WHAT YOU NEED TO DO => Below are some records. Return exactly their lines from the one containing "Згідно з першим" through the one containing "For the original", and drop the pictures.

************

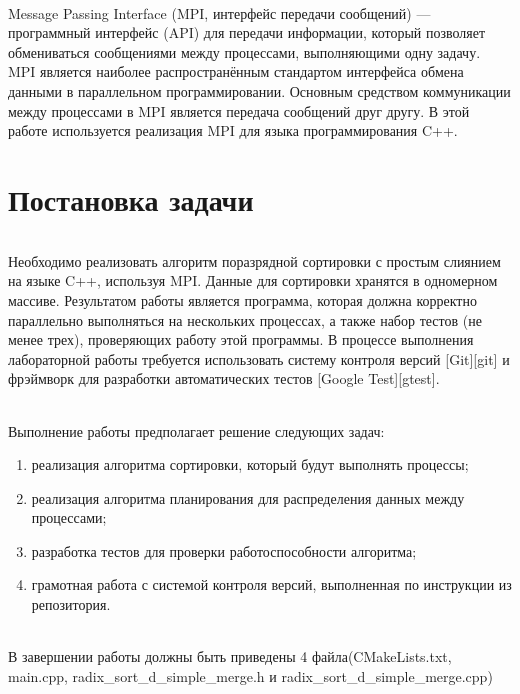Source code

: \documentclass[12pt,a4paper]{article}
\begin{document}
\paragraph{}Message Passing Interface (MPI, интерфейс передачи сообщений) — программный интерфейс (API) для передачи информации, который позволяет обмениваться сообщениями между процессами, выполняющими одну задачу. MPI является наиболее распространённым стандартом интерфейса обмена данными в параллельном программировании. Основным средством коммуникации между процессами в MPI является передача сообщений друг другу. В этой работе используется реализация MPI для языка программирования C++.

\part*{Постановка задачи}
\paragraph{}Необходимо реализовать алгоритм поразрядной сортировки с простым слиянием на языке C++, используя MPI. Данные для сортировки хранятся в одномерном массиве. Результатом работы является программа, которая должна корректно параллельно выполняться на нескольких процессах, а также набор тестов (не менее трех), проверяющих работу этой программы. В процессе выполнения лабораторной работы требуется использовать систему контроля версий [Git][git] и фрэймворк для разработки автоматических тестов [Google Test][gtest].
\paragraph{}Выполнение работы предполагает решение следующих задач:
\begin{enumerate}
\item реализация алгоритма сортировки, который будут выполнять процессы;
\item реализация алгоритма планирования для распределения данных между процессами;
\item разработка тестов для проверки работоспособности алгоритма;
\item грамотная работа с системой контроля версий, выполненная по инструкции из репозитория.
\end{enumerate}
\paragraph{}В завершении работы должны быть приведены 4 файла(CMakeLists.txt, main.cpp, radix\_sort\_d\_simple\_merge.h и radix\_sort\_d\_simple\_merge.cpp)
\end{document}
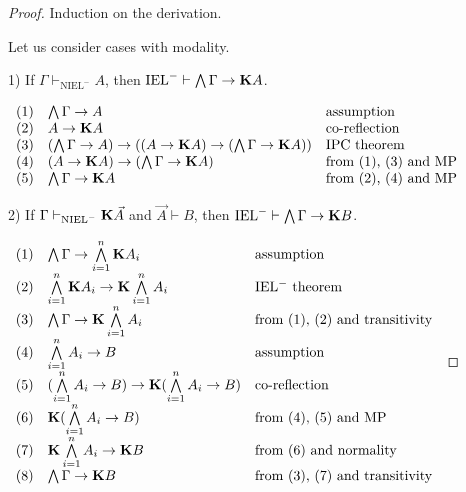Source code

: \documentclass[a4paper]{article}
\begin{document}
  \begin{proof}
Induction on the derivation.

  \vspace{\baselineskip}

Let us consider cases with modality.

\vspace{\baselineskip}

1) If $\Gamma \vdash_{\text{NIEL}^{-}} A$, then $\text{IEL}^{-} \vdash \bigwedge \Gamma \rightarrow {\bf K}A$.

$\begin{array}{lll}
(1) & \bigwedge \Gamma \rightarrow A & \text{assumption}\\
(2) & A \rightarrow {\bf K}A &\text{co-reflection}\\
(3) & (\bigwedge \Gamma \rightarrow A) \rightarrow ((A \rightarrow {\bf K}A) \rightarrow (\bigwedge \Gamma \rightarrow {\bf K}A))&\text{IPC theorem}\\
(4) & (A \rightarrow {\bf K}A) \rightarrow (\bigwedge \Gamma \rightarrow {\bf K}A) &\text{from (1), (3) and MP}\\
(5) & \bigwedge \Gamma \rightarrow {\bf K}A &\text{from (2), (4) and MP}\\
\end{array}$

\vspace{\baselineskip}

2) If $\Gamma \vdash_{\text{NIEL}^{-}} {\bf K} \vec{A}$ and $\vec{A} \vdash B$, then $\text{IEL}^{-} \vdash \bigwedge \Gamma \rightarrow {\bf K}B$.

$\begin{array}{lll}
(1) &\bigwedge \Gamma \rightarrow \bigwedge \limits_{i = 1}^{n} {\bf K} A_i & \text{assumption} \\
(2) &\bigwedge \limits_{i = 1}^{n} {\bf K} A_i \rightarrow {\bf K} \bigwedge \limits_{i = 1}^{n} A_i& \text{IEL$^{-}$ theorem} \\
(3) &\bigwedge \Gamma \rightarrow {\bf K} \bigwedge \limits_{i = 1}^{n} A_i & \text{from (1), (2) and transitivity} \\
(4) &\bigwedge \limits_{i = 1}^{n} A_i \rightarrow B& \text{assumption} \\
(5) &(\bigwedge \limits_{i = 1}^{n} A_i \rightarrow B) \rightarrow {\bf K} (\bigwedge \limits_{i = 1}^{n} A_i \rightarrow B)& \text{co-reflection}\\
(6) &{\bf K} (\bigwedge \limits_{i = 1}^{n} A_i \rightarrow B)& \text{from (4), (5) and MP} \\
(7) &{\bf K} \bigwedge \limits_{i = 1}^{n} A_i \rightarrow {\bf K} B & \text{from (6) and normality} \\
(8) &\bigwedge \Gamma \rightarrow {\bf K} B & \text{from (3), (7) and transitivity}
\end{array}$

  \end{proof}
\end{document}
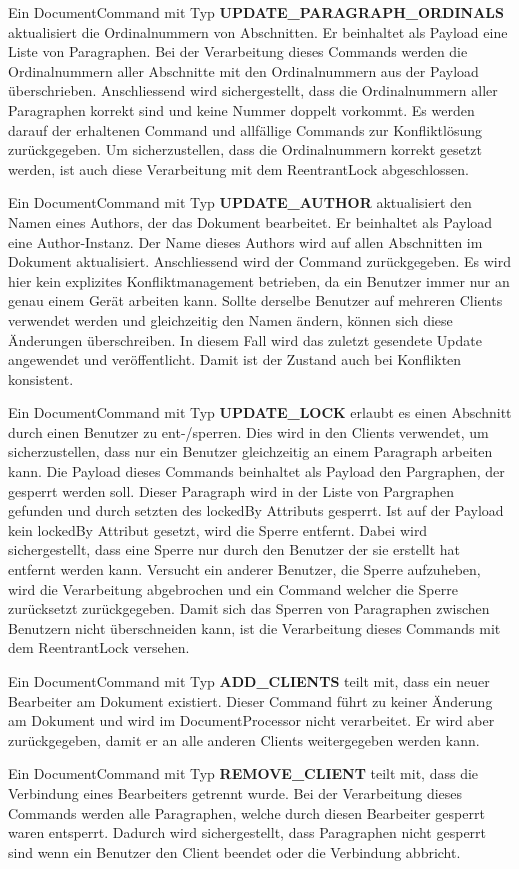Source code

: Ein DocumentCommand mit Typ \textbf{UPDATE\_PARAGRAPH\_ORDINALS} aktualisiert die Ordinalnummern von Abschnitten.
Er beinhaltet als Payload eine Liste von Paragraphen.
Bei der Verarbeitung dieses Commands werden die Ordinalnummern aller Abschnitte mit den Ordinalnummern aus der Payload überschrieben.
Anschliessend wird sichergestellt, dass die Ordinalnummern aller Paragraphen korrekt sind und keine Nummer doppelt vorkommt.
Es werden darauf der erhaltenen Command und allfällige Commands zur Konfliktlösung zurückgegeben.
Um sicherzustellen, dass die Ordinalnummern korrekt gesetzt werden, ist auch diese Verarbeitung mit dem ReentrantLock abgeschlossen.

Ein DocumentCommand mit Typ \textbf{UPDATE\_AUTHOR} aktualisiert den Namen eines Authors, der das Dokument bearbeitet.
Er beinhaltet als Payload eine Author-Instanz.
Der Name dieses Authors wird auf allen Abschnitten im Dokument aktualisiert.
Anschliessend wird der Command zurückgegeben.
Es wird hier kein explizites Konfliktmanagement betrieben, da ein Benutzer immer nur an genau einem Gerät arbeiten kann.
Sollte derselbe Benutzer auf mehreren Clients verwendet werden und gleichzeitig den Namen ändern, können sich diese Änderungen überschreiben.
In diesem Fall wird das zuletzt gesendete Update angewendet und veröffentlicht.
Damit ist der Zustand auch bei Konflikten konsistent.

Ein DocumentCommand mit Typ \textbf{UPDATE\_LOCK} erlaubt es einen Abschnitt durch einen Benutzer zu ent-/sperren.
Dies wird in den Clients verwendet, um sicherzustellen, dass nur ein Benutzer gleichzeitig an einem Paragraph arbeiten kann.
Die Payload dieses Commands beinhaltet als Payload den Pargraphen, der gesperrt werden soll.
Dieser Paragraph wird in der Liste von Pargraphen gefunden und durch setzten des lockedBy Attributs gesperrt.
Ist auf der Payload kein lockedBy Attribut gesetzt, wird die Sperre entfernt.
Dabei wird sichergestellt, dass eine Sperre nur durch den Benutzer der sie erstellt hat entfernt werden kann.
Versucht ein anderer Benutzer, die Sperre aufzuheben, wird die Verarbeitung abgebrochen und ein Command welcher die Sperre zurücksetzt zurückgegeben.
Damit sich das Sperren von Paragraphen zwischen Benutzern nicht überschneiden kann, ist die Verarbeitung dieses Commands mit dem ReentrantLock versehen. 

Ein DocumentCommand mit Typ \textbf{ADD\_CLIENTS} teilt mit, dass ein neuer Bearbeiter am Dokument existiert.
Dieser Command führt zu keiner Änderung am Dokument und wird im DocumentProcessor nicht verarbeitet.
Er wird aber zurückgegeben, damit er an alle anderen Clients weitergegeben werden kann.

Ein DocumentCommand mit Typ \textbf{REMOVE\_CLIENT} teilt mit, dass die Verbindung eines Bearbeiters getrennt wurde.
Bei der Verarbeitung dieses Commands werden alle Paragraphen, welche durch diesen Bearbeiter gesperrt waren entsperrt.
Dadurch wird sichergestellt, dass Paragraphen nicht gesperrt sind wenn ein Benutzer den Client beendet oder die Verbindung abbricht.

\clearpage
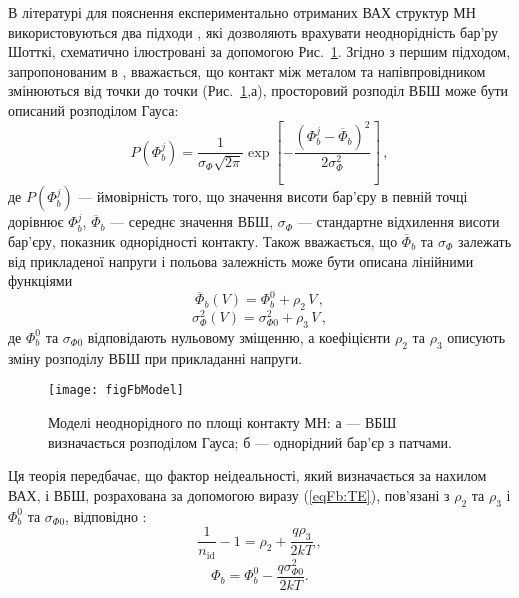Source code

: В літературі для пояснення експериментально отриманих ВАХ структур МН використовуються два
підходи \cite{Sarpatwari, Tascioglu2010, Yildirim2010, Mamor, Iucolano2007JAP, Iucolano2007APL}, які дозволяють
врахувати неоднорідність бар'ру Шотткі,
схематично ілюстровані за допомогою Рис.~\ref{figFbModel}.
Згідно з першим підходом, запропонованим в \cite{Werner}, вважається, що контакт між металом та напівпровідником
змінюються від точки до точки (Рис.~\ref{figFbModel},а),  просторовий розподіл ВБШ  може бути описаний розподілом Гауса:
\begin{equation}\label{eqFbWerner}
  P(\Phi_{b}^j)=\frac{1}{\sigma_\Phi\sqrt{2\pi}}\exp\left[-\frac{(\Phi_{b}^j-\overline{\Phi}_{b})^2}{2\sigma_\Phi^2}\right]\,,
\end{equation}
де
$P(\Phi_{b}^j)$ --- ймовірність того, що значення висоти бар'єру в певній точці дорівнює $\Phi_{b}^j$,
$\overline{\Phi}_{b}$ --- середнє значення ВБШ,
$\sigma_\Phi$ --- стандартне відхилення висоти бар'єру, показник однорідності контакту.
Також вважається, що $\overline{\Phi}_{b}$ та $\sigma_\Phi$ залежать
від прикладеної напруги і польова залежність може бути описана лінійними функціями
\begin{equation}\label{eqFbV}
   \overline{\Phi}_{b}(V)=\Phi_{b}^0+\rho_2\,V\,,
\end{equation}
\begin{equation}\label{eqNV}
   \sigma_\Phi^2(V)=\sigma_{\Phi0}^2+\rho_3\,V\,,
\end{equation}
де
$\Phi_{b}^0$ та $\sigma_{\Phi0}$ відповідають нульовому зміщенню,
а коефіцієнти $\rho_2$ та $\rho_3$ описують зміну розподілу ВБШ при прикладанні напруги.

\begin{figure}
\center
\texttt{[image: figFbModel]}
\caption{\label{figFbModel}
Моделі неоднорідного по площі контакту МН:
а --- ВБШ визначається розподілом Гауса;
б --- однорідний бар'єр з патчами.
}%
\end{figure}

Ця теорія передбачає,
що фактор неідеальності, який визначається за нахилом ВАХ, і ВБШ, розрахована за допомогою виразу (\ref{eqFb:TE}),
пов'язані з $\rho_2$ та $\rho_3$ і
$\Phi_{b}^0$ та $\sigma_{\Phi0}$, відповідно \cite{Werner,Tascioglu2010,Yildirim2010,Mamor,Soylu}:
\begin{equation}\label{eqNidT}
  \frac{1}{n_\mathrm{id}}-1=\rho_2+\frac{q\rho_3}{2kT}\,,
\end{equation}
\begin{equation}\label{eqFb0T}
\Phi_b=\Phi_b^0-\frac{q\sigma^2_{\Phi0}}{2kT}.
\end{equation}

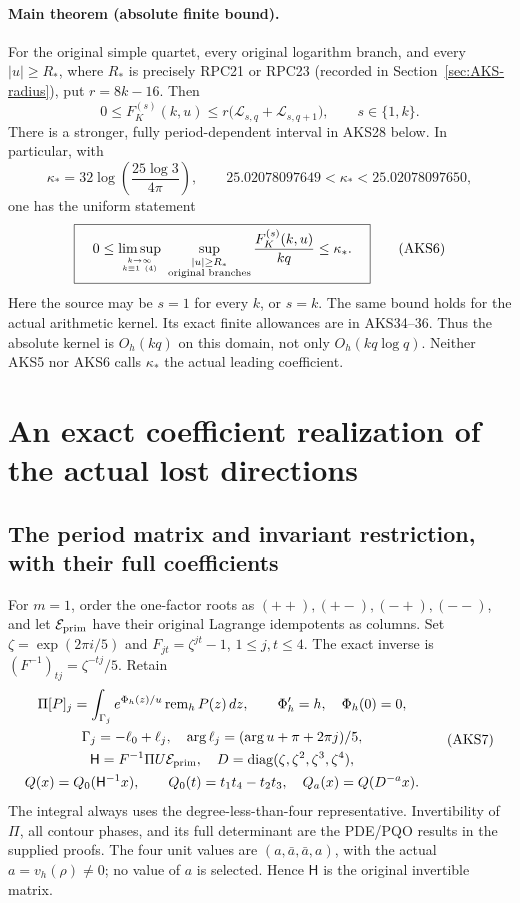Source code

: \documentclass[11pt,a4paper]{article}
\begin{document}
\paragraph{Main theorem (absolute finite bound).}
For the original simple quartet, every original logarithm branch, and
every $|u|\ge R_*$, where $R_*$ is precisely RPC21 or RPC23 (recorded in
Section~\ref{sec:AKS-radius}), put $r=8k-16$. Then
\[
 \boxed{\quad
 0\le F_K^{(s)}(k,u)\le r\bigl(\mathcal L_{s,q}+\mathcal L_{s,q+1}\bigr),
 \qquad s\in\{1,k\}.\quad}
 \tag{AKS4}
\]
There is a stronger, fully period-dependent interval in AKS28 below.
In particular, with
\[
 \kappa_* =32\log\left(\frac{25\log3}{4\pi}\right),
 \qquad 25.02078097649<\kappa_*<25.02078097650,
 \tag{AKS5}
\]
one has the uniform statement
\[
 \boxed{\quad
 0\le\limsup_{k\to\infty\atop k\equiv1\ (4)}
       \ \sup_{\substack{|u|\ge R_*\\\text{original branches}}}
         \frac{F_K^{(s)}(k,u)}{kq}\le\kappa_*.
 \quad}\tag{AKS6}
\]
Here the source may be $s=1$ for every $k$, or $s=k$. The same bound holds
for the actual arithmetic kernel. Its exact finite allowances are in
AKS34--36. Thus the absolute kernel is $O_h(kq)$ on this domain, not only
$O_h(kq\log q)$. Neither AKS5 nor AKS6 calls $\kappa_*$ the actual leading
coefficient.

\section{An exact coefficient realization of the actual lost directions}
\label{sec:AKS-frame}

\subsection{The period matrix and invariant restriction, with their full coefficients}
For $m=1$, order the one-factor roots as $(++),(+-),(-+),(--)$, and let
$\mathcal E_{\rm prim}$ have their original Lagrange idempotents as columns.
Set $\zeta=\exp(2\pi i/5)$ and $F_{jt}=\zeta^{jt}-1$, $1\le j,t\le4$.
The exact inverse is $(F^{-1})_{tj}=\zeta^{-tj}/5$. Retain
\[
\begin{gathered}
 \Pi[P]_j=\int_{\Gamma_j}e^{\Phi_h(z)/u}\operatorname{rem}_hP(z)\,dz,
 \qquad\Phi_h'=h,\quad\Phi_h(0)=0,\\
 \Gamma_j=-\ell_0+\ell_j,\quad
 \arg\ell_j=(\arg u+\pi+2\pi j)/5,\\
 \mathsf H=F^{-1}\Pi U\mathcal E_{\rm prim},\quad
 D=\operatorname{diag}(\zeta,\zeta^2,\zeta^3,\zeta^4),\\
 Q(x)=Q_0(\mathsf H^{-1}x),\qquad
 Q_0(t)=t_1t_4-t_2t_3,\quad Q_a(x)=Q(D^{-a}x).
\end{gathered}\tag{AKS7}
\]
The integral always uses the degree-less-than-four representative.
Invertibility of $\Pi$, all contour phases, and its full determinant are
the PDE/PQO results in the supplied proofs. The four unit values are
$(a,\bar a,\bar a,a)$, with the actual $a=v_h(\rho)\ne0$; no value of $a$
is selected. Hence $\mathsf H$ is the original invertible matrix.
\end{document}
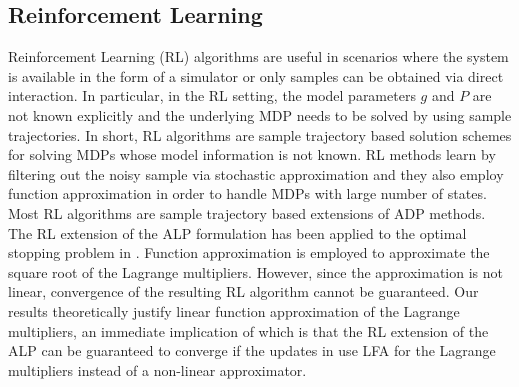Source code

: \subsection{Reinforcement Learning}
Reinforcement Learning (RL) algorithms are useful in scenarios where the system is available in the form of a simulator or only samples can be obtained via direct interaction. In particular, in the RL setting, the model parameters $g$ and $P$ are not known explicitly and the underlying MDP needs to be solved by using sample trajectories. In short, RL algorithms are sample trajectory based solution schemes for solving MDPs whose model information is not known. RL methods learn by filtering out the noisy sample via stochastic approximation and they also employ function approximation in order to handle MDPs with large number of states. Most RL algorithms are sample trajectory based extensions of ADP methods.\\
The RL extension of the ALP formulation has been applied to the optimal stopping problem in \cite{ALP-Bor}. Function approximation is employed to approximate the square root of the Lagrange multipliers. However, since the approximation is not linear, convergence of the resulting RL algorithm cannot be guaranteed. Our results theoretically justify linear function approximation of the Lagrange multipliers, an immediate implication of which is that the RL extension of the ALP can be guaranteed to converge if the updates in \cite{ALP-Bor} use LFA for the Lagrange multipliers instead of a non-linear approximator.
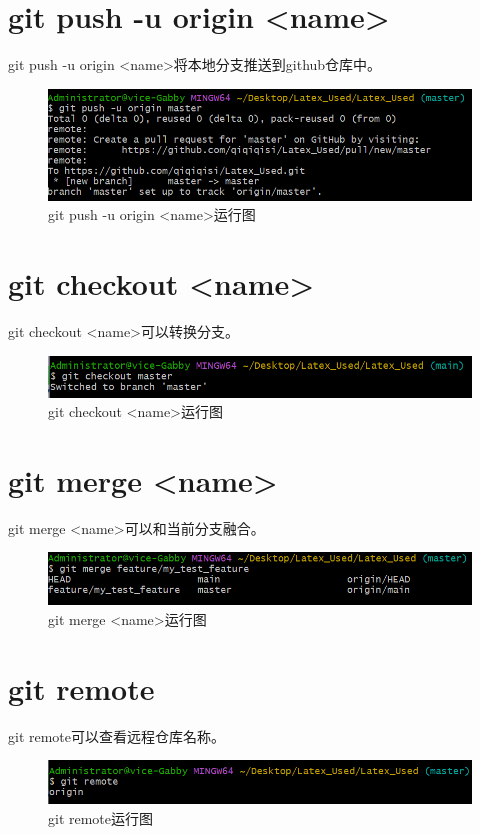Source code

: \documentclass{article}
\begin{document}
\section{git push -u origin <name>}
git push -u origin <name>将本地分支推送到github仓库中。
\begin{figure}[H]
    \centering
    \includegraphics[width=1\linewidth]{git_push_branch.png}
    \caption{git push -u origin <name>运行图}
    \label{fig:pushfile}
\end{figure}

\section{git checkout <name>}
git checkout <name>可以转换分支。
\begin{figure}[H]
    \centering
    \includegraphics[width=1\linewidth]{git_checkout.png}
    \caption{git checkout <name>运行图}
    \label{fig:checkout}
\end{figure}

\section{git merge <name>}
git merge <name>可以和当前分支融合。
\begin{figure}[H]
    \centering
    \includegraphics[width=1\linewidth]{git_merge.png}
    \caption{git merge <name>运行图}
    \label{fig:merge}
\end{figure}

\section{git remote}
git remote可以查看远程仓库名称。
\begin{figure}[H]
    \centering
    \includegraphics[width=1\linewidth]{git_remote.png}
    \caption{git remote运行图}
    \label{fig:remote}
\end{figure}
\end{document}
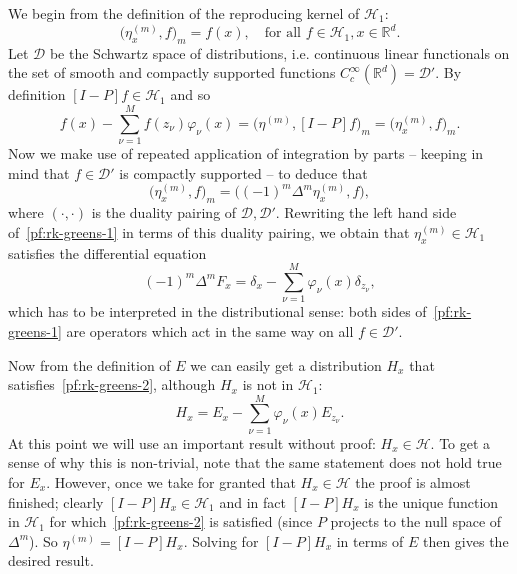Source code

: \documentclass{article}
\newcommand{\mc}[1]{\mathcal{#1}}
\newcommand{\Reals}{\mathbb{R}} %
\newcommand{\Rd}{\Reals^d}
\newcommand{\1}{\mathbf{1}}
\begin{document}
We begin from the definition of the reproducing kernel of $\mc{H}_1$:
\begin{equation*}
\bigl(\eta_x^{(m)},f\bigr)_m = f(x), \quad \textrm{for all $f \in \mc{H}_1, x \in \Reals^d$.}
\end{equation*}
Let $\mc{D}$ be the Schwartz space of distributions, i.e. continuous linear functionals on the set of smooth and compactly supported functions $C_c^{\infty}(\Rd) = \mc{D}'$. By definition $[I - P]f \in \mc{H}_1$ and so
\begin{equation}
\label{pf:rk-greens-1}
f(x) - \sum_{\nu = 1}^{M} f(z_{\nu}) \varphi_{\nu}(x) = \bigl(\eta^{(m)},[I - P]f\bigr)_m = \bigl(\eta_x^{(m)},f\bigr)_m.
\end{equation}
Now we make use of repeated application of integration by parts -- keeping in mind that $f \in \mc{D}'$ is compactly supported -- to deduce that
\begin{equation*}
\bigl(\eta_x^{(m)},f\bigr)_m = \bigl((-1)^m \Delta^m \eta_x^{(m)},f\bigr),
\end{equation*}
where $(\cdot,\cdot)$ is the duality pairing of $\mc{D},\mc{D}'$. Rewriting the left hand side of~\eqref{pf:rk-greens-1} in terms of this duality pairing, we obtain that $\eta_x^{(m)} \in \mc{H}_1$ satisfies the differential equation
\begin{equation}
\label{pf:rk-greens-2}
(-1)^m \Delta^m F_x = \delta_{x} - \sum_{\nu = 1}^{M} \varphi_{\nu}(x) \delta_{z_\nu},
\end{equation}
which has to be interpreted in the distributional sense: both sides of~\eqref{pf:rk-greens-1} are operators which act in the same way on all $f \in \mc{D}'$.

Now from the definition of $E$ we can easily get a distribution $H_x$ that satisfies~\eqref{pf:rk-greens-2}, although $H_x$ is not in $\mc{H}_1$:
\begin{equation*}
H_x = E_x - \sum_{\nu = 1}^{M} \varphi_{\nu}(x) E_{z_{\nu}}.
\end{equation*}
At this point we will use an important result without proof: $H_x \in \mc{H}$. To get a sense of why this is non-trivial, note that the same statement does not hold true for $E_x$. However, once we take for granted that $H_x \in \mc{H}$ the proof is almost finished; clearly $[I - P]H_x \in \mc{H}_1$ and in fact $[I - P]H_x$ is the unique function in $\mc{H}_1$ for which~\eqref{pf:rk-greens-2} is satisfied (since $P$ projects to the null space of $\Delta^m$). So $\eta^{(m)} = [I - P]H_x$. Solving for $[I - P]H_x$ in terms of $E$ then gives the desired result.
\end{document}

************

SOLUTION =>
Згідно з першим підходом, запропонованим в \cite{Werner}, вважається, що контакт між металом та напівпровідником
змінюються від точки до точки (Рис.~\ref{figFbModel},а),  просторовий розподіл ВБШ  може бути описаний розподілом Гауса:
\begin{equation}\label{eqFbWerner}
  P(\Phi_{b}^j)=\frac{1}{\sigma_\Phi\sqrt{2\pi}}\exp\left[-\frac{(\Phi_{b}^j-\overline{\Phi}_{b})^2}{2\sigma_\Phi^2}\right]\,,
\end{equation}
де
$P(\Phi_{b}^j)$ --- ймовірність того, що значення висоти бар'єру в певній точці дорівнює $\Phi_{b}^j$,
$\overline{\Phi}_{b}$ --- середнє значення ВБШ,
$\sigma_\Phi$ --- стандартне відхилення висоти бар'єру, показник однорідності контакту.
Також вважається, що $\overline{\Phi}_{b}$ та $\sigma_\Phi$ залежать
від прикладеної напруги і польова залежність може бути описана лінійними функціями
\begin{equation}\label{eqFbV}
   \overline{\Phi}_{b}(V)=\Phi_{b}^0+\rho_2\,V\,,
\end{equation}
\begin{equation}\label{eqNV}
   \sigma_\Phi^2(V)=\sigma_{\Phi0}^2+\rho_3\,V\,,
\end{equation}
де
$\Phi_{b}^0$ та $\sigma_{\Phi0}$ відповідають нульовому зміщенню,
а коефіцієнти $\rho_2$ та $\rho_3$ описують зміну розподілу ВБШ при прикладанні напруги.

\begin{figure}
\center
\texttt{[image: figFbModel]}
\caption{\label{figFbModel}
Моделі неоднорідного по площі контакту МН:
а --- ВБШ визначається розподілом Гауса;
б --- однорідний бар'єр з патчами.
}%
\end{figure}

Ця теорія передбачає,
що фактор неідеальності, який визначається за нахилом ВАХ, і ВБШ, розрахована за допомогою виразу (\ref{eqFb:TE}),
пов'язані з $\rho_2$ та $\rho_3$ і
$\Phi_{b}^0$ та $\sigma_{\Phi0}$, відповідно \cite{Werner,Tascioglu2010,Yildirim2010,Mamor,Soylu}:
\begin{equation}\label{eqNidT}
  \frac{1}{n_\mathrm{id}}-1=\rho_2+\frac{q\rho_3}{2kT}\,,
\end{equation}
\begin{equation}\label{eqFb0T}
\Phi_b=\Phi_b^0-\frac{q\sigma^2_{\Phi0}}{2kT}.
\end{equation}

Source code

: \documentclass[11pt,a4paper]{article}
\begin{document}
\paragraph{Main theorem (absolute finite bound).}
For the original simple quartet, every original logarithm branch, and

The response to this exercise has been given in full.